* YOUR TASK: Your task is to copy every line of the entries that contains "组合问题".

(Items from a dataset)

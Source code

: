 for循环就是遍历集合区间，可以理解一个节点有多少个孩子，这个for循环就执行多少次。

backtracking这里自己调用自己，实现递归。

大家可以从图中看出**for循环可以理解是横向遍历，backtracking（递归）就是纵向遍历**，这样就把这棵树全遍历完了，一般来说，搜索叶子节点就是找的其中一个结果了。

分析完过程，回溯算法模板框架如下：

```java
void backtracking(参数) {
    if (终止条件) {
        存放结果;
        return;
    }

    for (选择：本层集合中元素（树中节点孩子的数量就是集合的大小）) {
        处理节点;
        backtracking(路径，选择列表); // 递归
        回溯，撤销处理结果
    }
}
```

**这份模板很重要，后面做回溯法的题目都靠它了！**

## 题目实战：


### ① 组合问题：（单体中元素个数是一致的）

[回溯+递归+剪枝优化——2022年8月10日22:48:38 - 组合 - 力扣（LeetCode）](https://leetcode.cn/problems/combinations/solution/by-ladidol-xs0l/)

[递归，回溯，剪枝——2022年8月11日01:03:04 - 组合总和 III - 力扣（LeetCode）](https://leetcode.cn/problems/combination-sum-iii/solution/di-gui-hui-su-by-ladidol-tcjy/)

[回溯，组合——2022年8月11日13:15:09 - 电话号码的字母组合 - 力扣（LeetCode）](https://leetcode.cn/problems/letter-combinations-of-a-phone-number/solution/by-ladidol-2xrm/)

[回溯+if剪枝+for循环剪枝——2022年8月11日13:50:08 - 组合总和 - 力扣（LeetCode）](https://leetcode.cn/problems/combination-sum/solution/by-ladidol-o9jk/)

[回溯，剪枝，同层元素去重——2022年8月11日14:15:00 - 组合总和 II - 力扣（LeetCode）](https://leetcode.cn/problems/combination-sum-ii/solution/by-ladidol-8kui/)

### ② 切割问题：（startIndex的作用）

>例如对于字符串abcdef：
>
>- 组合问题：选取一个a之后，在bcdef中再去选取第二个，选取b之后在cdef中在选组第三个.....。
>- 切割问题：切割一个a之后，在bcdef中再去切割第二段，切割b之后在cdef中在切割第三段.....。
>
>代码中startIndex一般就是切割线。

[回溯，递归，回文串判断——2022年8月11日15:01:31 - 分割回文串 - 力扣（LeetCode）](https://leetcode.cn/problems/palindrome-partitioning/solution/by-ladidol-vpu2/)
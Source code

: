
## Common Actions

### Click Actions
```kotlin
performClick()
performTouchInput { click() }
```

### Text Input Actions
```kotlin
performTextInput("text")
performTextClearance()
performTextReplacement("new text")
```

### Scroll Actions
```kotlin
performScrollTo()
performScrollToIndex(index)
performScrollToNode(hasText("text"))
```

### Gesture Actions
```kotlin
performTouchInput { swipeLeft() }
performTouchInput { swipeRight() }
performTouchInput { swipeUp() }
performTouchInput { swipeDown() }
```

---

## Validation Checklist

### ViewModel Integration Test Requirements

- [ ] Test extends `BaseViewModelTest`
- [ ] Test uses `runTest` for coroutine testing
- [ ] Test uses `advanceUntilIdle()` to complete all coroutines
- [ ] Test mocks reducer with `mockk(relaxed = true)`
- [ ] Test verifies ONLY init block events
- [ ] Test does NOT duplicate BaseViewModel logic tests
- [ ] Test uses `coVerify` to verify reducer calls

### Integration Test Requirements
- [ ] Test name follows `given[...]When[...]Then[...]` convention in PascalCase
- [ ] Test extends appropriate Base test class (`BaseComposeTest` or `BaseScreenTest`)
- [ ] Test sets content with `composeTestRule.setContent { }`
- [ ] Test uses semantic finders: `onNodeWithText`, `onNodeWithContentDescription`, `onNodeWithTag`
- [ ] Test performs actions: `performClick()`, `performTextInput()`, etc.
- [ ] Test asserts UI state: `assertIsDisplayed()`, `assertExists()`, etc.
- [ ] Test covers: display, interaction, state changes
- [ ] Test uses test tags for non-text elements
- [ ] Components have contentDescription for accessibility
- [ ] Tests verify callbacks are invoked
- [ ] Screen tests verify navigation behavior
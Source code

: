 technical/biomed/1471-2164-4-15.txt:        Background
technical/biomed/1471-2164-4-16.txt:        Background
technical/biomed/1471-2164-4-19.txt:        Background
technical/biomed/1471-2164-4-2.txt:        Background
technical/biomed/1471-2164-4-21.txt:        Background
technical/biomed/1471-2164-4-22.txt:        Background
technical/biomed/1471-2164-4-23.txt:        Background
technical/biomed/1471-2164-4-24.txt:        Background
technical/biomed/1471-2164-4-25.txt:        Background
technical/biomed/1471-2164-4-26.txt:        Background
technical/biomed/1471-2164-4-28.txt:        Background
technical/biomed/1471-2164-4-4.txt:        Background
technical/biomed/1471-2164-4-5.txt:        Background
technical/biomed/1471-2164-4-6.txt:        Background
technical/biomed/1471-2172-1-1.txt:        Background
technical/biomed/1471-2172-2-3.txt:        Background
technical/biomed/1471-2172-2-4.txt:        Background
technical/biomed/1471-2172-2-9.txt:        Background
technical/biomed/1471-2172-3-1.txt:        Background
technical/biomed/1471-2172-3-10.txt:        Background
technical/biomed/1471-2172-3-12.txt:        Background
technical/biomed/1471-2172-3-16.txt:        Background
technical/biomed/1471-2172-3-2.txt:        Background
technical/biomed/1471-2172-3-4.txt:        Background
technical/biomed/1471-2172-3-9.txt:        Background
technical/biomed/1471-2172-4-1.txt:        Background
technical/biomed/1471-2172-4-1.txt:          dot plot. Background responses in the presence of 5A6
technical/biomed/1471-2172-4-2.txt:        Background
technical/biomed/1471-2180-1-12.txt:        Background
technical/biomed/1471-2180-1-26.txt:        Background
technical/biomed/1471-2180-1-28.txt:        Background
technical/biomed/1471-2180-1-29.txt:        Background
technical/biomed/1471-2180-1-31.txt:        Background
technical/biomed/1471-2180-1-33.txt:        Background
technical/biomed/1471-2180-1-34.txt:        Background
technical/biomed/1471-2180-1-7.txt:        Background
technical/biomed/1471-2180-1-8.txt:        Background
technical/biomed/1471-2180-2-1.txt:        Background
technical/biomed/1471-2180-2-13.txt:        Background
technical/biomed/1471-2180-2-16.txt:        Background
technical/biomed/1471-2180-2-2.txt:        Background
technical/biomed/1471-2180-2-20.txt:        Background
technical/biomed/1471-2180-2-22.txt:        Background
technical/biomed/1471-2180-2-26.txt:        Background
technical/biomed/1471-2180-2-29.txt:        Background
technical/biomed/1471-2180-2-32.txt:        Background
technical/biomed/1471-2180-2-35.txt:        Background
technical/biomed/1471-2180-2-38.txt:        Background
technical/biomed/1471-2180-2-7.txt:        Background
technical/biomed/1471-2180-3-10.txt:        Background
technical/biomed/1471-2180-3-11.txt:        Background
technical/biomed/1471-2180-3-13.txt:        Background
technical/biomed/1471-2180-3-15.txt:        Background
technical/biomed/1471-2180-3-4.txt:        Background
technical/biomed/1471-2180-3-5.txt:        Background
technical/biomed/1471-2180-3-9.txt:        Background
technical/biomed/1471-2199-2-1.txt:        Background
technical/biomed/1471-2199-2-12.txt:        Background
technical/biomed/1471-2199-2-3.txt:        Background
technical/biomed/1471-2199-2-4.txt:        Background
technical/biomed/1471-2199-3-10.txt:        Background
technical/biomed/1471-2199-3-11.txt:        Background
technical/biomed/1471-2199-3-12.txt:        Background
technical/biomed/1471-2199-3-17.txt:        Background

* RESPONSE TO THE TASK:
### ① 组合问题：（单体中元素个数是一致的）
>- 组合问题：选取一个a之后，在bcdef中再去选取第二个，选取b之后在cdef中在选组第三个.....。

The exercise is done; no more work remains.